The outcome of the debate remains unclear. But the guard seems to have the upper hand, partly because it maintains the confidence of the Pentagon's civilian leaders. They are now working on a compromise that rejects claims that the reservists cannot be made combat-ready fast enough to help win two simultaneous regional conflicts - the worst-case scenario under current US defense planning.

Says a senior Defense Department official: "When measured against the active Army, the guard is poor. But, when measured against potential adversaries, it's superb."

The guard is also aided by its massive political clout. Not only is it cherished publicly as the guardian of the nation's citizen militia tradition, its presence in communities large and small in all 50 states makes it an institution prized by politicians as a recipient of vote-generating largess.

"The National Guard is a state resource," says John Hillen, a military analyst at the Heritage Foundation. "There is an awful lot of money and pork that comes along with the National Guard. This is big bucks and thousands and thousands of jobs."

SO sweeping is the guard's influence in Congress that the Pentagon seeks only partial funding for the force in its annual budget request. It knows that lawmakers of both parties will add the rest. A case in point: the proposed fiscal 1997 Pentagon budgets approved by the House and the Senate. While slashing the active Army's funds, both chambers added millions for the guard. While the Pentagon sought no funds for new equipment for the guard, the House added $98 million and the Senate $125 million.

"I'm not going to tell you there is no pork. But everything I asked them for is stuff we need," says retired Maj. Gen. Edwin Philbin, head of the US National Guard Association.
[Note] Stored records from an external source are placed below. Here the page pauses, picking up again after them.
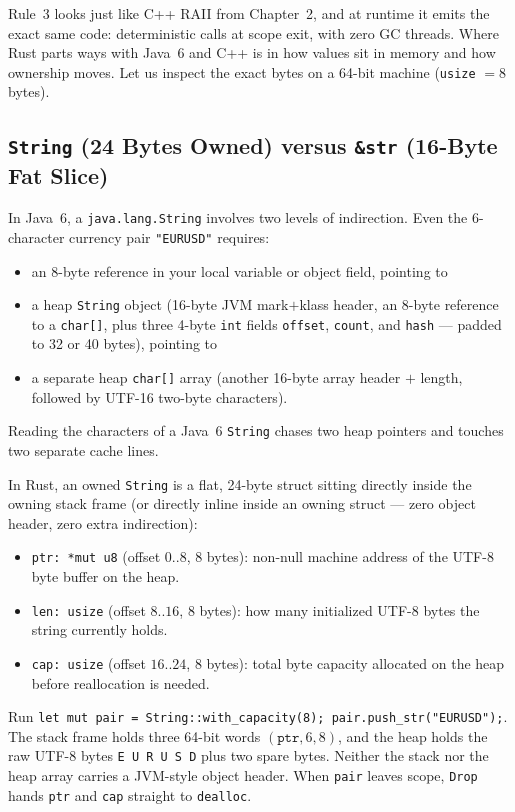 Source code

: Rule~3 looks just like C++ RAII from Chapter~2, and at runtime it emits the exact same code: deterministic calls at scope exit, with zero GC threads. Where Rust parts ways with Java~6 and C++ is in how values sit in memory and how ownership moves. Let us inspect the exact bytes on a 64-bit machine (\texttt{usize} $= 8$ bytes).

\subsection{\texttt{String} (24 Bytes Owned) versus \texttt{\&str} (16-Byte Fat Slice)}

In Java~6, a \texttt{java.lang.String} involves two levels of indirection. Even the 6-character currency pair \texttt{"EURUSD"} requires:
\begin{itemize}
  \item an 8-byte reference in your local variable or object field, pointing to
  \item a heap \texttt{String} object (16-byte JVM mark$+$klass header, an 8-byte reference to a \texttt{char[]}, plus three 4-byte \texttt{int} fields \texttt{offset}, \texttt{count}, and \texttt{hash} --- padded to 32 or 40 bytes), pointing to
  \item a separate heap \texttt{char[]} array (another 16-byte array header $+$ length, followed by UTF-16 two-byte characters).
\end{itemize}
Reading the characters of a Java~6 \texttt{String} chases two heap pointers and touches two separate cache lines.

In Rust, an owned \texttt{String} is a flat, 24-byte struct sitting directly inside the owning stack frame (or directly inline inside an owning struct --- zero object header, zero extra indirection):
\begin{itemize}
  \item \texttt{ptr: *mut u8} (offset $0..8$, 8 bytes): non-null machine address of the UTF-8 byte buffer on the heap.
  \item \texttt{len: usize} (offset $8..16$, 8 bytes): how many initialized UTF-8 bytes the string currently holds.
  \item \texttt{cap: usize} (offset $16..24$, 8 bytes): total byte capacity allocated on the heap before reallocation is needed.
\end{itemize}
Run \texttt{let mut pair = String::with\_capacity(8); pair.push\_str("EURUSD");}. The stack frame holds three 64-bit words $(\texttt{ptr}, 6, 8)$, and the heap holds the raw UTF-8 bytes \texttt{E U R U S D} plus two spare bytes. Neither the stack nor the heap array carries a JVM-style object header. When \texttt{pair} leaves scope, \texttt{Drop} hands \texttt{ptr} and \texttt{cap} straight to \texttt{dealloc}.

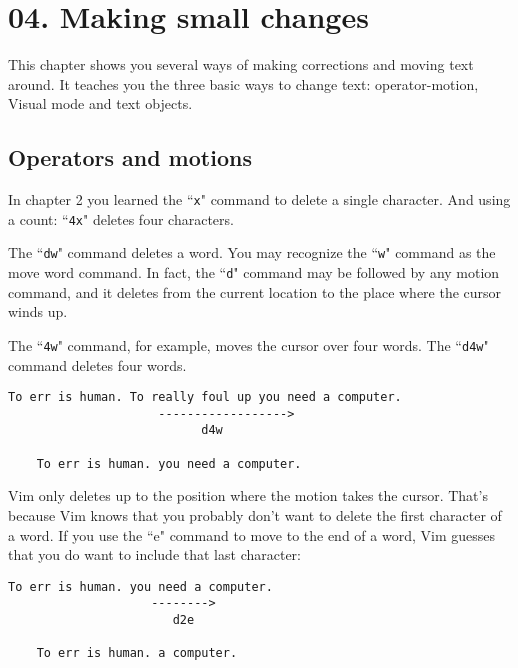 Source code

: \section{04. Making small changes}
This chapter shows you several ways of making corrections and moving text
around.  It teaches you the three basic ways to change text: operator-motion,
Visual mode and text objects.
\localtableofcontents
\subsection{Operators and motions}

In chapter 2 you learned the ``\texttt{x}" command to delete a single character.
And using a count: ``\texttt{4x}" deletes four characters.

The ``\texttt{dw}" command deletes a word.
You may recognize the ``\texttt{w}" command as the move word command.
In fact, the ``\texttt{d}" command may be followed by any motion command, and it deletes from the current location to the place where the cursor winds up.

The ``\texttt{4w}" command, for example, moves the cursor over four words.
The ``\texttt{d4w}" command deletes four words.

\begin{Verbatim}[samepage=true]
    To err is human. To really foul up you need a computer. 
                     ------------------>
                           d4w

    To err is human. you need a computer. 
\end{Verbatim}

Vim only deletes up to the position where the motion takes the cursor.
That's because Vim knows that you probably don't want to delete the first character of a word.
If you use the ``e" command to move to the end of a word, Vim guesses that you do want to include that last character:

\begin{Verbatim}[samepage=true]
    To err is human. you need a computer. 
                    -------->
                       d2e

    To err is human. a computer. 
\end{Verbatim}

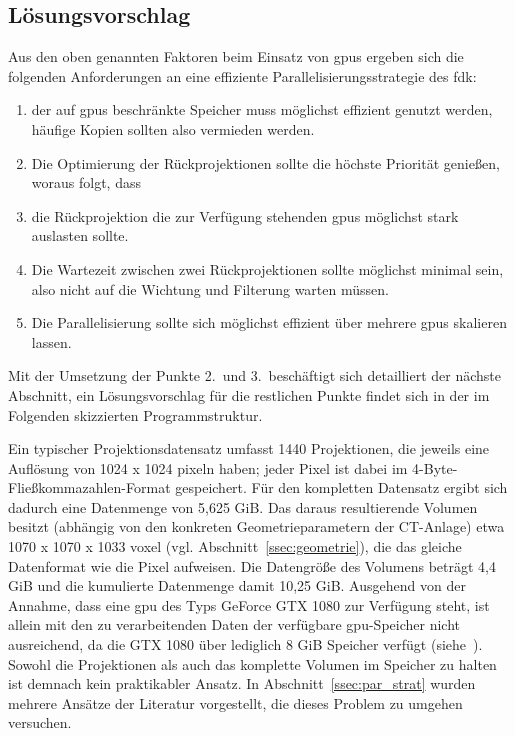 \subsection{Lösungsvorschlag}\label{ssec:loesungsvorschlag}

Aus den oben genannten Faktoren beim Einsatz von \gls{gpu}s ergeben sich die folgenden Anforderungen an eine effiziente
Parallelisierungsstrategie des \gls{fdk}:

\begin{enumerate}
    \item der auf \gls{gpu}s beschränkte Speicher muss möglichst effizient genutzt werden, häufige Kopien sollten also
          vermieden werden.
    \item Die Optimierung der Rückprojektionen sollte die höchste Priorität genießen, woraus folgt, dass
    \item die Rückprojektion die zur Verfügung stehenden \gls{gpu}s möglichst stark auslasten sollte.
    \item Die Wartezeit zwischen zwei Rückprojektionen sollte möglichst minimal sein, also nicht auf die Wichtung und
          Filterung warten müssen.
    \item Die Parallelisierung sollte sich möglichst effizient über mehrere \gls{gpu}s skalieren lassen.
\end{enumerate}

Mit der Umsetzung der Punkte 2.\ und 3.\ beschäftigt sich detailliert der nächste Abschnitt, ein Lösungsvorschlag für
die restlichen Punkte findet sich in der im Folgenden skizzierten Programmstruktur.

Ein typischer Projektionsdatensatz umfasst 1440 Projektionen, die jeweils eine Auflösung von 1024 x 1024 \gls{pixel}n
haben; jeder Pixel ist dabei im 4-Byte-Fließkommazahlen-Format gespeichert. Für den kompletten Datensatz ergibt sich
dadurch eine Datenmenge von 5,625 GiB. Das daraus resultierende Volumen besitzt (abhängig von den konkreten
Geometrieparametern der CT-Anlage) etwa 1070 x 1070 x 1033 \gls{voxel} (vgl. Abschnitt~\ref{ssec:geometrie}), die das
gleiche Datenformat wie die Pixel aufweisen. Die Datengröße des Volumens beträgt 4,4 GiB und die kumulierte Datenmenge
damit 10,25 GiB. Ausgehend von der Annahme, dass eine \gls{gpu} des Typs GeForce{\textregistered} GTX 1080 zur Verfügung
steht, ist allein mit den zu verarbeitenden Daten der verfügbare \gls{gpu}-Speicher nicht ausreichend, da die GTX 1080
über lediglich 8 GiB Speicher verfügt (siehe~\cite{gtx1080}). Sowohl die Projektionen als auch das komplette Volumen im
Speicher zu halten ist demnach kein praktikabler Ansatz. In Abschnitt~\ref{ssec:par_strat} wurden mehrere Ansätze der
Literatur vorgestellt, die dieses Problem zu umgehen versuchen.

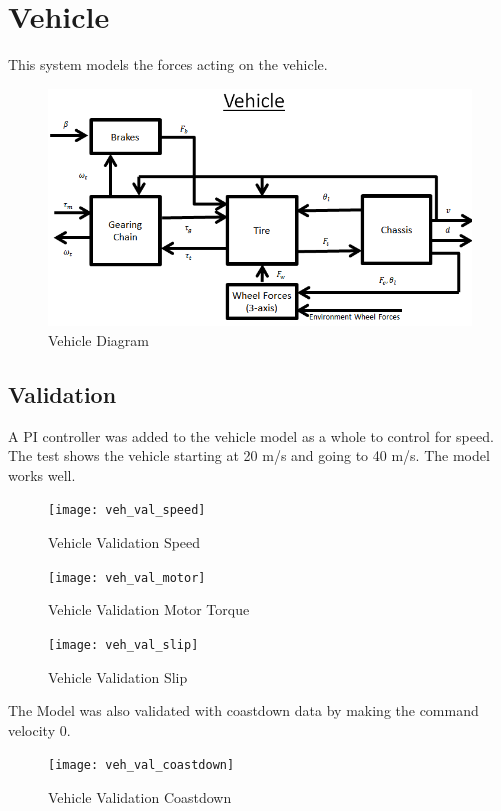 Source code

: \documentclass[../SimBALink.tex]{subfiles}
\begin{document}
\section{Vehicle} This system models the forces acting on the vehicle.
\begin{figure}[H]
  \centering
  \includegraphics[scale=.75]{Vehicle_Diagram}
  \caption{Vehicle Diagram}
\end{figure}






\subsection{Validation}
A PI controller was added to the vehicle model as a whole to control for speed. The test shows the vehicle starting at 20 m/s and going to 40 m/s. The model works well.

\begin{figure}[H]
  \centering
  \texttt{[image: veh\_val\_speed]}
  \caption{Vehicle Validation Speed}
\end{figure}

\begin{figure}[H]
  \centering
  \texttt{[image: veh\_val\_motor]}
  \caption{Vehicle Validation Motor Torque}
\end{figure}

\begin{figure}[H]
  \centering
  \texttt{[image: veh\_val\_slip]}
  \caption{Vehicle Validation Slip}
\end{figure}

The Model was also validated with coastdown data by making the command velocity 0.

\begin{figure}[H]
  \centering
  \texttt{[image: veh\_val\_coastdown]}
  \caption{Vehicle Validation Coastdown}
\end{figure}
\end{document}
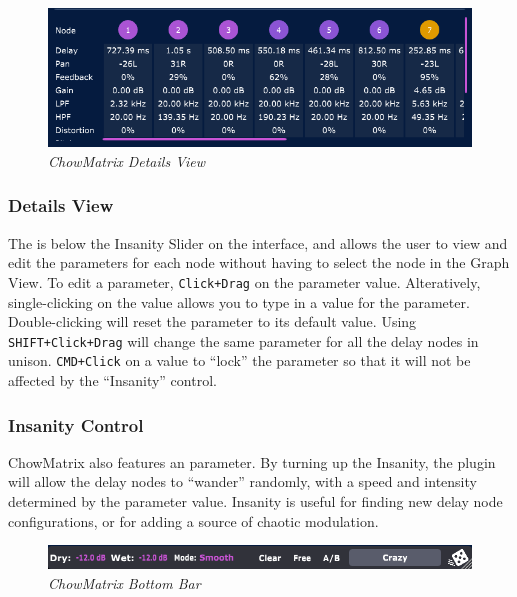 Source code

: \documentclass[landscape,twocolumn,a5paper]{manual}
\begin{document}
\begin{figure}[ht]
    \center
    \includegraphics[width=0.8\columnwidth]{screenshots/DetailsView.png}
    \caption{\label{fig:details_view}{\it ChowMatrix Details View}}
\end{figure}

\subsubsection{Details View}
The  is below the Insanity Slider
on the interface, and allows the user to view and edit the
parameters for each node without having to select the node
in the Graph View.
\newpar
To edit a parameter, \texttt{Click+Drag} on the parameter
value. Alteratively, single-clicking on the value allows
you to type in a value for the parameter. Double-clicking
will reset the parameter to its default value.
\newpar
Using \texttt{SHIFT+Click+Drag} will change the same parameter
for all the delay nodes in unison. \texttt{CMD+Click} on a value
to ``lock'' the parameter so that it will not be affected by the
``Insanity'' control.

\subsubsection{Insanity Control}
ChowMatrix also features an  parameter.
By turning up the Insanity, the plugin will allow the delay
nodes to ``wander'' randomly, with a speed and intensity
determined by the parameter value. Insanity is useful for
finding new delay node configurations, or for adding a source
of chaotic modulation.

\begin{figure}[ht]
    \center
    \includegraphics[width=0.95\columnwidth]{screenshots/BottomBar.png}
    \caption{\label{fig:details_view}{\it ChowMatrix Bottom Bar}}
\end{figure}
\end{document}
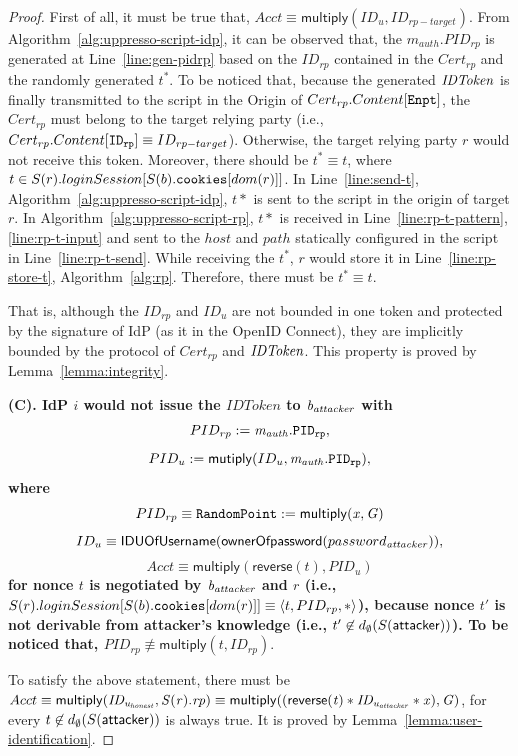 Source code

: \begin{proof}
    First of all, it must be true that, $Acct \equiv \mathsf{multiply}(ID_u, ID_{rp-target})$. From Algorithm~\ref{alg:uppresso-script-idp}, it can be observed that, the $m_{auth}.PID_{rp}$ is generated at Line~\ref{line:gen-pidrp} based on the $ID_{rp}$ contained in the $Cert_{rp}$ and the randomly generated $t^*$. To be noticed that, because the generated $\mathit{IDToken}$ is finally transmitted to the script in the Origin of $Cert_{rp}.Content[\mathtt{Enpt}]$, the $Cert_{rp}$ must belong to the target relying party (i.e., $Cert_{rp}.Content[\mathtt{ID_{rp}}] \equiv ID_{rp-target}$).  Otherwise, the target relying party $r$ would not receive this token. Moreover, there should be $t^* \equiv t$, where $t \in S(r).loginSession[S(b).\mathtt{cookies}[dom(r)]]$. In Line~\ref{line:send-t}, Algorithm~\ref{alg:uppresso-script-idp}, $t*$ is sent to the script in the origin of target $r$. In Algorithm~\ref{alg:uppresso-script-rp}, $t*$ is received in Line~\ref{line:rp-t-pattern}, \ref{line:rp-t-input} and sent to the $host$ and $path$ statically configured in the script in Line~\ref{line:rp-t-send}. While receiving the $t^*$, $r$ would store it in Line~\ref{line:rp-store-t}, Algorithm~\ref{alg:rp}. Therefore, there must be $t^* \equiv t$.
    
    That is, although the $ID_{rp}$ and $ID_u$ are not bounded in one token and protected by the signature of IdP (as it in the OpenID Connect), they are implicitly bounded by the protocol of  $Cert_{rp}$ and $\mathit{IDToken}$. This property is proved by Lemma~\ref{lemma:integrity}.
    
      
  
  
  \textbf{(C). IdP $i$ would not issue the $IDToken$ to $\mathit{b_{attacker}}$ with 
  $$PID_{rp} := \mathit{m_{auth}}.\mathtt{PID_{rp}} , $$
  $$PID_u := \mathsf{mutiply}(ID_u, \mathit{m_{auth}.\mathtt{PID_{rp}}}),$$
  where
  $$PID_{rp} \equiv \mathtt{RandomPoint} := \mathsf{multiply}(\mathit{x, G})$$
  $$ID_u \equiv \mathsf{IDUOfUsername} (\mathsf{ownerOfpassword}(password_{\mathit{attacker}})),$$
  $$Acct \equiv \mathsf{multiply}(\mathsf{reverse}(t), PID_u)$$
  for nonce $t$ is negotiated by $\mathit{b_{attacker}}$ and $r$ (i.e., $S(r).loginSession[S(b).\mathtt{cookies}[dom(r)]] \equiv \langle t, PID_{rp}, *\rangle$),
  because nonce $t'$ is not derivable from attacker's knowledge (i.e., $t' \not \in  d_{\emptyset}(S(\mathsf{attacker}))$).
  To be noticed that, $PID_{rp} \not\equiv \mathsf{multiply}(t, ID_{rp})$}.
  
  
  To satisfy the above statement, there must be $Acct \equiv \mathsf{multiply}(\mathit{ID_{u_{honest}}, S(r).rp}) \equiv \mathsf{multiply}(\mathit{(\mathsf{reverse}(\mathit{t})*ID_{u_{attacker}}*x), G})$,  for every $t \not \in d_{\emptyset}(S(\mathsf{attacker}))$ is always true. It is proved by Lemma~\ref{lemma:user-identification}.
  

\end{proof}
Congress's annual practice of paring the active Army's budget while bolstering that of the guard is fueling demands that the reserve force be restructured. Another is the current defense strategy, known as the Bottom-Up Review (BUR), under which the number of active Army personnel is being reduced by 34 percent to 495,000 between 1990 and 1999, while the guard is being cut only 16 percent to 367,000.

Also driving the restructuring demands are contentions that the Gulf War proved that reservists cannot train to combat proficiency fast enough. Critics say that by the time three guard combat brigades were ready, the conflict was over. "Everyone knows that the guard could not get their advanced readiness units ready in three months, let alone six," says Michael O'Hanlon, a military analyst at the Brookings Institution in Washington.

The compromise plan now being worked on by Defense Department officials is aimed at meeting the active Army's claimed shortage of support troops and reservations about the guard's combat capabilities.

Still, the guard is taking no chances. With his eye on the November elections, Maj. Gen. Philbin warns that 3,500 officers are coming to the guard's annual meeting in September in Washington "to remind their national leaders that the American people across the country still desire and support the 'militia nation' concept as written into the US Constitution."